The program will receive about $120 million from state and federal budgets each year for the next three years.
Coleen Clementson, principal planner with San Diego Association of Governments, said SANDAG plans to submit applications for two bikeway projects and two walking trail projects.
The Interstate 15 Commuter Bikeway is a $9.3 million project that would put in place bike lanes, signs and associated construction work between Adams Avenue to Camino Del Rio South in Mission Valley.
Construction on the project could begin as soon as mid-2015. Caltrans is coordinating the project with the city of San Diego and SANDAG.
The Bayshore Bikeway would connect Southeastern San Diego, Barrio Logan, the San Diego Bay and downtown San Diego for everyday, nonmotorized travel.
The $13.6 million project would also include construction of bike facilities along a 1.78 mile stretch.
The Coastal Rail Trail San Diego at Rose Creek is a $17.2 million project, and the Coastal Rail Trail Encinitas is a $5.1 million project that will go from Chesterfield to G Street.

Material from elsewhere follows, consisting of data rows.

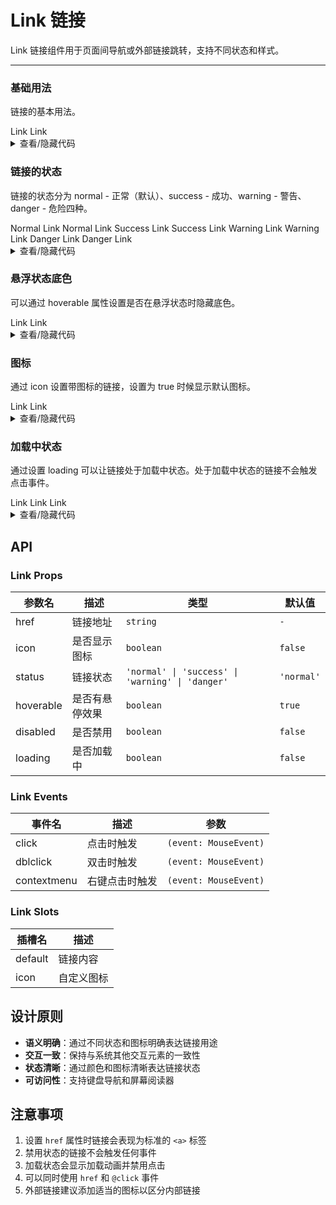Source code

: # Link 链接

Link 链接组件用于页面间导航或外部链接跳转，支持不同状态和样式。

---

### 基础用法

链接的基本用法。

<div class="cell-demo">
  <yc-space>
    <yc-link href="link">Link</yc-link>
    <yc-link href="link" disabled>Link</yc-link>
  </yc-space>
</div>

<details>
<summary>查看/隐藏代码</summary>

```vue
<template>
  <yc-space>
    <yc-link href="link">Link</yc-link>
    <yc-link
      href="link"
      disabled
      >Link</yc-link
    >
  </yc-space>
</template>
```

</details>

### 链接的状态

链接的状态分为 <yc-tag>normal</yc-tag> - 正常（默认）、<yc-tag>success</yc-tag> - 成功、<yc-tag>warning</yc-tag> - 警告、<yc-tag>danger</yc-tag> - 危险四种。

<div class="cell-demo">
  <yc-space direction="vertical">
    <yc-space>
      <yc-link href="link">Normal Link</yc-link>
      <yc-link href="link" disabled>Normal Link</yc-link>
    </yc-space>
    <yc-space>
      <yc-link href="link" status="success">Success Link</yc-link>
      <yc-link href="link" status="success" disabled>Success Link</yc-link>
    </yc-space>
    <yc-space>
      <yc-link href="link" status="warning">Warning Link</yc-link>
      <yc-link href="link" status="warning" disabled>Warning Link</yc-link>
    </yc-space>
    <yc-space>
      <yc-link href="link" status="danger">Danger Link</yc-link>
      <yc-link href="link" status="danger" disabled>Danger Link</yc-link>
    </yc-space>
  </yc-space>
</div>

<details>
<summary>查看/隐藏代码</summary>

```vue
<template>
  <yc-space direction="vertical">
    <yc-space>
      <yc-link href="link">Normal Link</yc-link>
      <yc-link
        href="link"
        disabled
        >Normal Link</yc-link
      >
    </yc-space>
    <yc-space>
      <yc-link
        href="link"
        status="success"
        >Success Link</yc-link
      >
      <yc-link
        href="link"
        status="success"
        disabled
        >Success Link</yc-link
      >
    </yc-space>
    <yc-space>
      <yc-link
        href="link"
        status="warning"
        >Warning Link</yc-link
      >
      <yc-link
        href="link"
        status="warning"
        disabled
        >Warning Link</yc-link
      >
    </yc-space>
    <yc-space>
      <yc-link
        href="link"
        status="danger"
        >Danger Link</yc-link
      >
      <yc-link
        href="link"
        status="danger"
        disabled
        >Danger Link</yc-link
      >
    </yc-space>
  </yc-space>
</template>
```

</details>

### 悬浮状态底色

可以通过 hoverable 属性设置是否在悬浮状态时隐藏底色。

<div class="cell-demo">
  <yc-space>
    <yc-link href="link" :hoverable="false">Link</yc-link>
    <yc-link href="link" status="danger" :hoverable="false">Link</yc-link>
  </yc-space>
</div>

<details>
<summary>查看/隐藏代码</summary>

```vue
<template>
  <yc-space>
    <yc-link
      href="link"
      :hoverable="false"
      >Link</yc-link
    >
    <yc-link
      href="link"
      status="danger"
      :hoverable="false"
      >Link</yc-link
    >
  </yc-space>
</template>
```

</details>

### 图标

通过 <yc-tag>icon</yc-tag> 设置带图标的链接，设置为 <yc-tag>true</yc-tag> 时候显示默认图标。

 <div class='cell-demo'>
    <yc-space>
      <yc-link href="link" icon>Link</yc-link>
      <yc-link href="link" disabled icon>Link</yc-link>
    </yc-space>
</div>

<details>
<summary>查看/隐藏代码</summary>

```vue
<template>
  <div>
    <yc-space>
      <yc-link
        href="link"
        icon
        >Link</yc-link
      >
      <yc-link
        href="link"
        disabled
        icon
        >Link</yc-link
      >
    </yc-space>
  </div>
  <div>
    <yc-space>
      <yc-link href="link">
        <template #icon>
          <icon-edit />
        </template>
        Link
      </yc-link>
      <yc-link
        href="link"
        disabled>
        <template #icon>
          <icon-edit />
        </template>
        Link
      </yc-link>
    </yc-space>
  </div>
</template>
```

</details>

### 加载中状态

通过设置 <yc-tag>loading</yc-tag> 可以让链接处于加载中状态。处于加载中状态的链接不会触发点击事件。

 <div class='cell-demo'>
  <yc-space>
    <yc-link loading>Link</yc-link>
    <yc-link :loading="loading1" @click="handleClick1">Link</yc-link>
    <yc-link :loading="loading2" @click="handleClick2">
      <template #icon>
        <icon-edit />
      </template>
      Link
    </yc-link>
  </yc-space>
</div>

<script setup>
import { ref } from 'vue';
const loading1 = ref(false);
const loading2 = ref(false);

const handleClick1 = () => {
      loading1.value = true;
      setTimeout(() => {
        loading1.value = false;
      }, 3000);
    }
const handleClick2 = () => {
      loading2.value = true;
      setTimeout(() => {
        loading2.value = false;
      }, 3000);
    }

</script>

<details>
<summary>查看/隐藏代码</summary>

```vue
<template>
  <yc-space>
    <yc-link loading>Link</yc-link>
    <yc-link
      :loading="loading1"
      @click="handleClick1"
      >Link</yc-link
    >
    <yc-link
      :loading="loading2"
      @click="handleClick2">
      <template #icon>
        <icon-edit />
      </template>
      Link
    </yc-link>
  </yc-space>
</template>

<script setup>
import { ref } from 'vue';
const loading1 = ref(false);
const loading2 = ref(false);

const handleClick1 = () => {
  loading1.value = true;
  setTimeout(() => {
    loading1.value = false;
  }, 3000);
};
const handleClick2 = () => {
  loading2.value = true;
  setTimeout(() => {
    loading2.value = false;
  }, 3000);
};
</script>
```

</details>

## API

### Link Props

| 参数名    | 描述           | 类型                                             | 默认值     |
| --------- | -------------- | ------------------------------------------------ | ---------- |
| href      | 链接地址       | `string`                                         | `-`        |
| icon      | 是否显示图标   | `boolean`                                        | `false`    |
| status    | 链接状态       | `'normal' \| 'success' \| 'warning' \| 'danger'` | `'normal'` |
| hoverable | 是否有悬停效果 | `boolean`                                        | `true`     |
| disabled  | 是否禁用       | `boolean`                                        | `false`    |
| loading   | 是否加载中     | `boolean`                                        | `false`    |

### Link Events

| 事件名      | 描述           | 参数                  |
| ----------- | -------------- | --------------------- |
| click       | 点击时触发     | `(event: MouseEvent)` |
| dblclick    | 双击时触发     | `(event: MouseEvent)` |
| contextmenu | 右键点击时触发 | `(event: MouseEvent)` |

### Link Slots

| 插槽名  | 描述       |
| ------- | ---------- |
| default | 链接内容   |
| icon    | 自定义图标 |

## 设计原则

- **语义明确**：通过不同状态和图标明确表达链接用途
- **交互一致**：保持与系统其他交互元素的一致性
- **状态清晰**：通过颜色和图标清晰表达链接状态
- **可访问性**：支持键盘导航和屏幕阅读器

## 注意事项

1. 设置 `href` 属性时链接会表现为标准的 `<a>` 标签
2. 禁用状态的链接不会触发任何事件
3. 加载状态会显示加载动画并禁用点击
4. 可以同时使用 `href` 和 `@click` 事件
5. 外部链接建议添加适当的图标以区分内部链接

“All areas of the county could benefit from new bike and walkways, especially areas that lead into schools,” Clementson said.
SANDAG is planning to take to take these four projects to the board of directors on April 25 and then submit the applications to Caltrans.
“We are trying to design facilities that will make people feel safe and create facilities where people can bike to work and school and not just bike for recreational purposes,” Clementson said.
The California Transportation Commission and Caltrans will review the projects based on established guidelines and selection criteria, and the Transportation Commission will allocate funding in August and November to the most worthwhile projects.
Forty percent of the funding will go to metropolitan planning organizations in urban areas.
Small urban and rural regions will receive 10 percent, and the remaining 50 percent of the funds will be awarded to projects statewide.
Last year Gov. Jerry Brown signed Senate Bill and Assembly Bill 101, creating the Active Transportation program, which distributes funding for human-powered transportation projects and programs.
The new program replaces a patchwork of small grant programs with a comprehensive one that is more efficient.
Another benefit is that funds can be directed to multiyear projects to make greater long-term improvements to active transportation.
Caltrans' recently released the California Household Travel Survey found the percentage of California residents walking, biking or using public transportation on a typical day has more than doubled since 2000.
Nearly 23 percent of household trips were taken by walking, biking and public transportation. In 2000, that share was only 11 percent.
Local and regional transportation agencies have until May 21 to submit their project applications to Caltrans.